It had been hard work but Morgan had built up her practice to supplement the meager number of students she taught at the University in anomalistic psychology. The field studied ostensibly paranormal activity and behavior under scientific conditions, analyzing why certain phenomena existed and how they could be explained. Morgan sometimes wondered what she was trying to prove to herself, let alone others.
She sipped the hot coffee as she gazed at her many bookshelves, her mind wandering. Even while she loved being there, Morgan knew that the issue with the University of Oxford was its age and the instant kudos the name evoked. It trapped scholars and all who worshipped at their feet into ancient thought patterns with no room for change or progress.

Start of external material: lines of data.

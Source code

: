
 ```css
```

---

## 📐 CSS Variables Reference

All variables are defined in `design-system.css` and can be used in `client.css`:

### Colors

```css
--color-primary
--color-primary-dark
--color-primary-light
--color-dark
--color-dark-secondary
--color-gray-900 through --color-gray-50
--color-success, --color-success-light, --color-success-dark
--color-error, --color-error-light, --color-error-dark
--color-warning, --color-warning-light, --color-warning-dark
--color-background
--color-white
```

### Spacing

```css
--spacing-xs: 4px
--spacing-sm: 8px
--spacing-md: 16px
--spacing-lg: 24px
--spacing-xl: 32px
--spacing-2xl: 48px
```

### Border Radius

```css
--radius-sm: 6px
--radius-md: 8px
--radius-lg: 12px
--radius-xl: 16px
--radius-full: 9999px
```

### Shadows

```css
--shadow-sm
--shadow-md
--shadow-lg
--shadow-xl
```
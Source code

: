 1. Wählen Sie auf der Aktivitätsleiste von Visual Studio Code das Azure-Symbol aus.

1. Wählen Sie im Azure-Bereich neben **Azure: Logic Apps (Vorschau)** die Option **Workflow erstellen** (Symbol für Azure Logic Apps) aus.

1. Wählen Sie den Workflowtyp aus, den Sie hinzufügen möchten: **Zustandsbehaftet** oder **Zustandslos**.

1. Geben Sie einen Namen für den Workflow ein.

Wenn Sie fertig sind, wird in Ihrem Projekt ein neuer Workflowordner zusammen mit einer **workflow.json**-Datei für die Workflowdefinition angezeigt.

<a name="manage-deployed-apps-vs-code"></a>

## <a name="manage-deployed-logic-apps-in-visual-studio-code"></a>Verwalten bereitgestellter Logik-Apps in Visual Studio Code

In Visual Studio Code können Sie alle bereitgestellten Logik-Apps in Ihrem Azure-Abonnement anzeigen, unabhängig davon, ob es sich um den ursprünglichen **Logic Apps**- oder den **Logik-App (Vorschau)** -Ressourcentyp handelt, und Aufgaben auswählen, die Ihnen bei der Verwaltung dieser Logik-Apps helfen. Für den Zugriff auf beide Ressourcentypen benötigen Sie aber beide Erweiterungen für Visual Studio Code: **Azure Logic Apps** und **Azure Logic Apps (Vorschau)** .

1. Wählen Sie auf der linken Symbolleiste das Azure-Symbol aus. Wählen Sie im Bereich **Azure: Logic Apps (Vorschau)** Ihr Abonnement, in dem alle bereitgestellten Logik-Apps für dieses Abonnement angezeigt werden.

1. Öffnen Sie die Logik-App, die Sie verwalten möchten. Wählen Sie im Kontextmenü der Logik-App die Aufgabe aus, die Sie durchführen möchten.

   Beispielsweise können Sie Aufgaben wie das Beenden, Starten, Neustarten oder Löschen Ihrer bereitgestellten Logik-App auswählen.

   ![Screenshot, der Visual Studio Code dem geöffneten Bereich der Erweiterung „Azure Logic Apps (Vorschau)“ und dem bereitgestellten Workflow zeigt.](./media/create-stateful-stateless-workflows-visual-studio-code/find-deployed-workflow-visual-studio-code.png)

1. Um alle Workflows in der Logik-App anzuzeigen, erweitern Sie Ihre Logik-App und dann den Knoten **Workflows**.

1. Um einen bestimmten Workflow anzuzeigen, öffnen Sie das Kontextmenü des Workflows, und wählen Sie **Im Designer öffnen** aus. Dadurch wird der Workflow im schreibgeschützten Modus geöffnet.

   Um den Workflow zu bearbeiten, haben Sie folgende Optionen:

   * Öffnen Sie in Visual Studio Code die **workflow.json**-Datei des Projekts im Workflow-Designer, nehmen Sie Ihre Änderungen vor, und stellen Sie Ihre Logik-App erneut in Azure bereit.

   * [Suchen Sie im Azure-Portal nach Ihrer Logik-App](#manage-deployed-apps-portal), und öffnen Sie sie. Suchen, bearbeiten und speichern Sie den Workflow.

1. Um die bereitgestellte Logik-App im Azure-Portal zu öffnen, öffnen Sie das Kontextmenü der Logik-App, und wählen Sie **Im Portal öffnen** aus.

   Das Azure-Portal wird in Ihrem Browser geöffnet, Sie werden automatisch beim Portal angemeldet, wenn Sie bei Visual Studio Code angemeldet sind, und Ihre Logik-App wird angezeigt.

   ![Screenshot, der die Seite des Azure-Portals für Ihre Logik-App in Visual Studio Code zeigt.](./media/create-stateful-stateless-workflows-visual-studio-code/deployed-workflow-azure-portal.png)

She thought of the doors in the Bodleian library, the venerable institution just around the corner from her office. The names of the Schools were written above them, inscribed in an ancient hand, gold-leafed and stamped into thick oak, banded with copper. Divinity and Scientia were two separate doors and the problem was that her door sat between them, and neither entirely accepted her field of research.
Psychology sat within the Faculty of Science and was concerned with measurement, the scientific method, statistical instruments, experiments, control, even animal labs. The Faculty of Theology sat within Divinity, among the monks of Blackfriars, the nuns of the convent of the Assumption at Headington and the Quakers of St Giles.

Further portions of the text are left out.